En poussant sur ses pédales, le vacancier à vélo ne fait pas qu'entraîner sa roue arrière et son appareil cardiovasculaire. Il génère aussi des retombées substantielles pour les territoires qu'il traverse. C'est ce que confirme une récente étude, réalisée par le cabinet Indiggo pour le compte de l'agence publique Normandie Tourisme. Menée entre avril et novembre 2023 auprès de 9.000 cyclistes, elle soupèse l'impact du cyclotourisme sur l'économie de la région. Et ses résultats sont édifiants.
Premier constat. Avec 2,2 millions de sorties l'an dernier, la pratique progresse, ici comme ailleurs dans l'Hexagone, stimulée par l'amélioration du réseau cyclable. Pour s'adapter aux attentes des néo-touristes sur deux roues, les collectivités normandes ont beaucoup investi au cours des vingt dernières années. La courbe est restée haute en 2023. A eux seuls, la Région et les cinq Départements ont dépensé 175 millions d'euros pour aménager des itinéraires ou des espaces d'accueil, parfaire la signalétique ou assurer la promotion de leur offre. Heureuse surprise, l'enquête démontre que les effets multiplicateurs sont loin d'être négligeables.

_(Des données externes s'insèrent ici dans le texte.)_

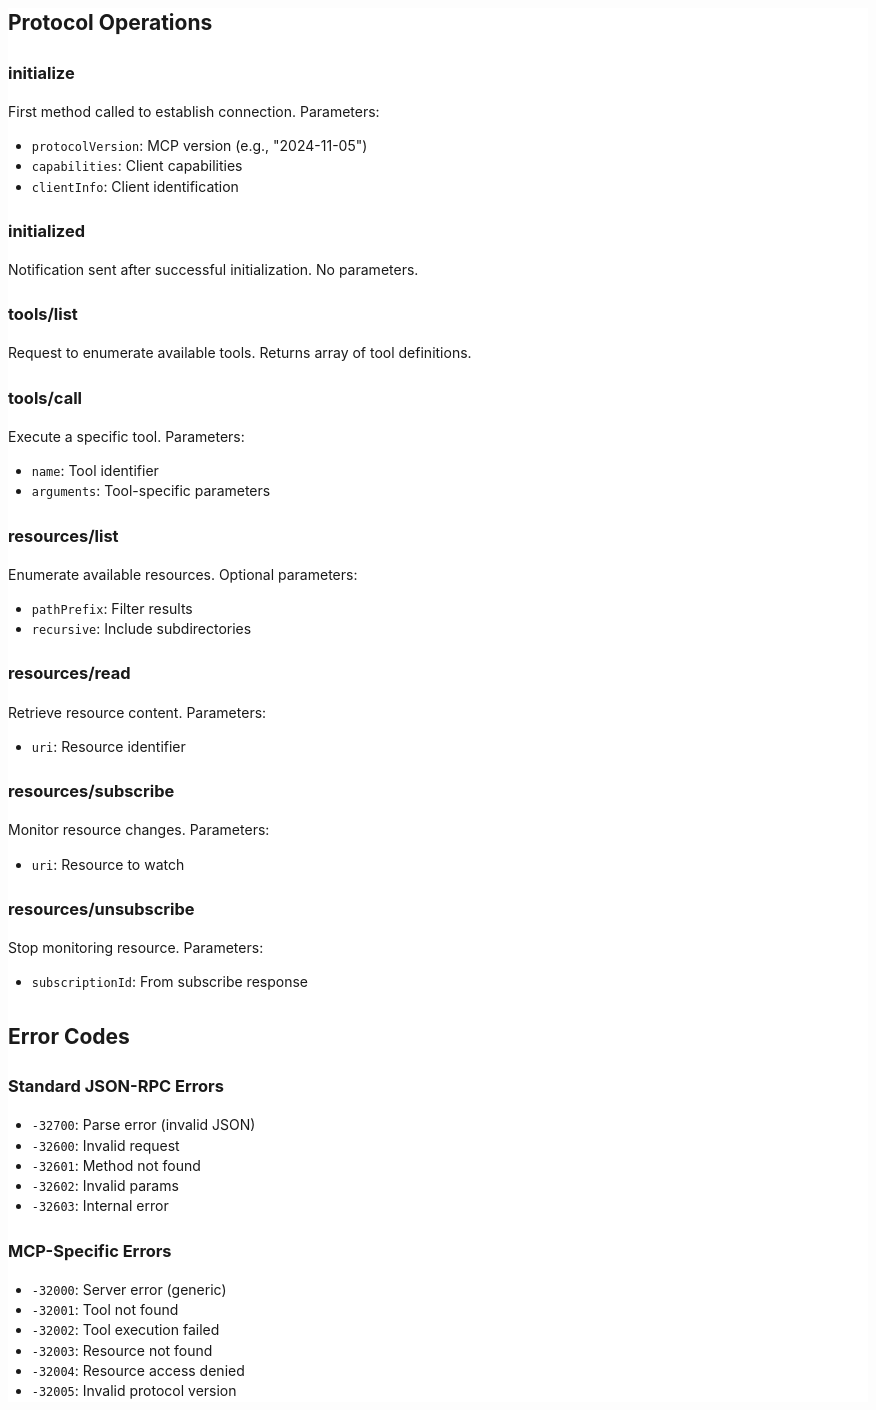 ## Protocol Operations

### **initialize**
First method called to establish connection. Parameters:
- `protocolVersion`: MCP version (e.g., "2024-11-05")
- `capabilities`: Client capabilities
- `clientInfo`: Client identification

### **initialized**
Notification sent after successful initialization. No parameters.

### **tools/list**
Request to enumerate available tools. Returns array of tool definitions.

### **tools/call**
Execute a specific tool. Parameters:
- `name`: Tool identifier
- `arguments`: Tool-specific parameters

### **resources/list**
Enumerate available resources. Optional parameters:
- `pathPrefix`: Filter results
- `recursive`: Include subdirectories

### **resources/read**
Retrieve resource content. Parameters:
- `uri`: Resource identifier

### **resources/subscribe**
Monitor resource changes. Parameters:
- `uri`: Resource to watch

### **resources/unsubscribe**
Stop monitoring resource. Parameters:
- `subscriptionId`: From subscribe response

## Error Codes

### Standard JSON-RPC Errors
- `-32700`: Parse error (invalid JSON)
- `-32600`: Invalid request
- `-32601`: Method not found
- `-32602`: Invalid params
- `-32603`: Internal error

### MCP-Specific Errors
- `-32000`: Server error (generic)
- `-32001`: Tool not found
- `-32002`: Tool execution failed
- `-32003`: Resource not found
- `-32004`: Resource access denied
- `-32005`: Invalid protocol version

Le cyclotourisme aurait ainsi généré, l'an dernier, plus de 45 millions d'euros de retombées économiques pour le territoire. Soit une moyenne de 28.300 euros par kilomètre d'itinéraire et par an... et jusqu'à 46.000 euros pour « la Seine à vélo », le réseau plus fréquenté. Un ratio plus qu'honorable au regard de la dépense.